Investigation of the influence of supercritical carbon dioxide treatment on meta-aramid fiber: Thermal decomposition behavior and kinetics

Abstract

Influence of supercritical carbon dioxide (SCF-CO2) on the thermal decomposition behavior and kinetics of meta-aramid fiber was investigated at the first time, in order to develop some fundamental bases for sustainably and cleanly manufacturing some relative products from this fiber with the supercritical green medium. Particularly, the thermal decomposition behavior of treated samples was explored and characterized by thermogravimetric and differential thermogravimetric analysis (TGA-DTGA). The kinetics of the main steps of thermal decomposition was also investigated via different kinetics models.
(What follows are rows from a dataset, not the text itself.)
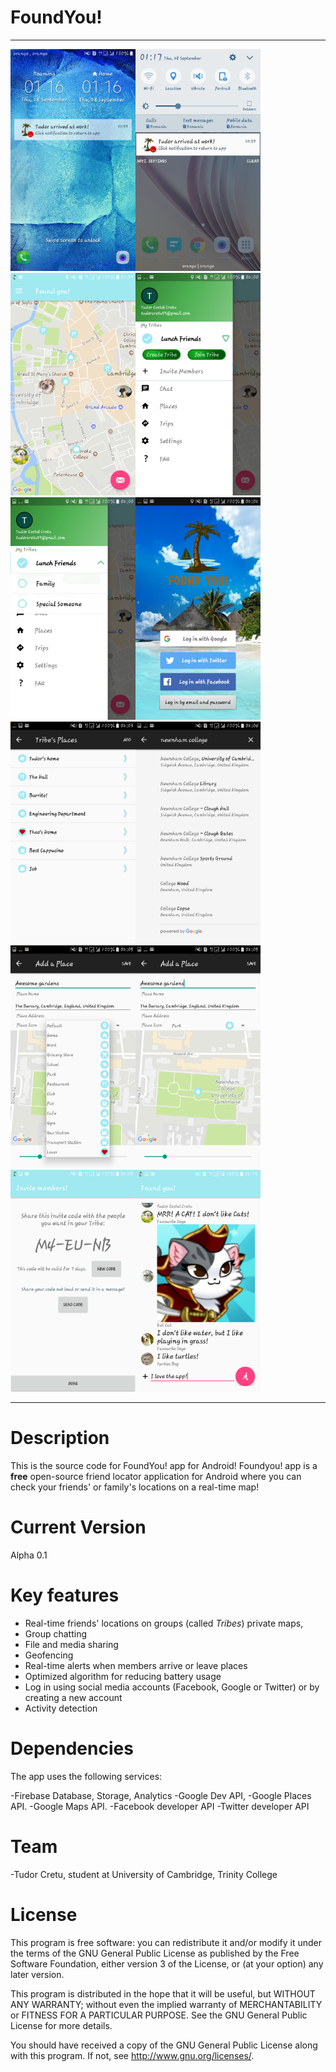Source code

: # FoundYou!

---

<img src="ScreenShots/Screenshot_20170928-011613.png" width="200"><img src="ScreenShots/Screenshot_20170928-011701.png" width="200"><img src="ScreenShots/Screenshot_20170928-015941.png" width="200"><img src="ScreenShots/Screenshot_20170928-020008.png" width="200"><img src="ScreenShots/Screenshot_20170928-020011.png" width="200"><img src="ScreenShots/Screenshot_20170928-020228.png" width="200">
<img src="ScreenShots/Screenshot_20170928-020329.png" width="200"><img src="ScreenShots/Screenshot_20170928-020420.png" width="200"><img src="ScreenShots/Screenshot_20170928-020512.png" width="200"><img src="ScreenShots/Screenshot_20170928-020516.png" width="200"><img src="ScreenShots/Screenshot_20170928-020554.png" width="200"><img src="ScreenShots/Screenshot_20170928-021914.png" width="200">

---

# Description

This is the source code for FoundYou! app for Android! 
Foundyou! app is a **free** open-source friend locator application for Android where you can check your friends' or family's locations on a real-time map! 

# Current Version

Alpha 0.1

# Key features

- Real-time friends' locations on groups (called _Tribes_) private maps, 
- Group chatting 
- File and media sharing
- Geofencing 
- Real-time alerts when members arrive or leave places
- Optimized algorithm for reducing battery usage
- Log in using social media accounts (Facebook, Google or Twitter) or by creating a new account
- Activity detection 

# Dependencies

The app uses the following services:

-Firebase Database, Storage, Analytics
-Google Dev API, 
-Google Places API.
-Google Maps API.
-Facebook developer API
-Twitter developer API

# Team

-Tudor Cretu, student at University of Cambridge, Trinity College

# License

This program is free software: you can redistribute it and/or modify it under the terms of the GNU General Public License as published by the Free Software Foundation, either version 3 of the License, or (at your option) any later version.

This program is distributed in the hope that it will be useful, but WITHOUT ANY WARRANTY; without even the implied warranty of MERCHANTABILITY or FITNESS FOR A PARTICULAR PURPOSE.  See the GNU General Public License for more details.

You should have received a copy of the GNU General Public License along with this program.  If not, see <http://www.gnu.org/licenses/>.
The results show that an influence of SCF-CO2 treatment on the thermal decomposition behavior of the fiber was observed by TGA-DTGA, accompanied with successive and partially overlapped predominant two-step degradation as sample temperature from 380.0 °C to 700.0 °C, as well as a small pyrolysis Step three at 650.0 °C to 800.0 °C. Decreases in thermal property and behavior were detected by TGA-DTGA for the samples as treatment temperature from 80.0 °C to 120.0 °C. The fitted results reveal that good linear regressions of the TGA-DTGA data were achieved from the kinetics models accompanied with high values of adjusted R-Square. The kinetics parameter of the apparent activation energy (E) decreased with the treatment temperature from 80.0 °C to 120.0 °C, as well as with the conversion degree (α) of the samples. Moreover, a second-order chemical reaction mechanism for the predominant thermal decomposition steps was successfully supposed by Coats-Redfern and Achar-Brindley-Sharp-Wendworth models combined with a solid mechanism function of C2.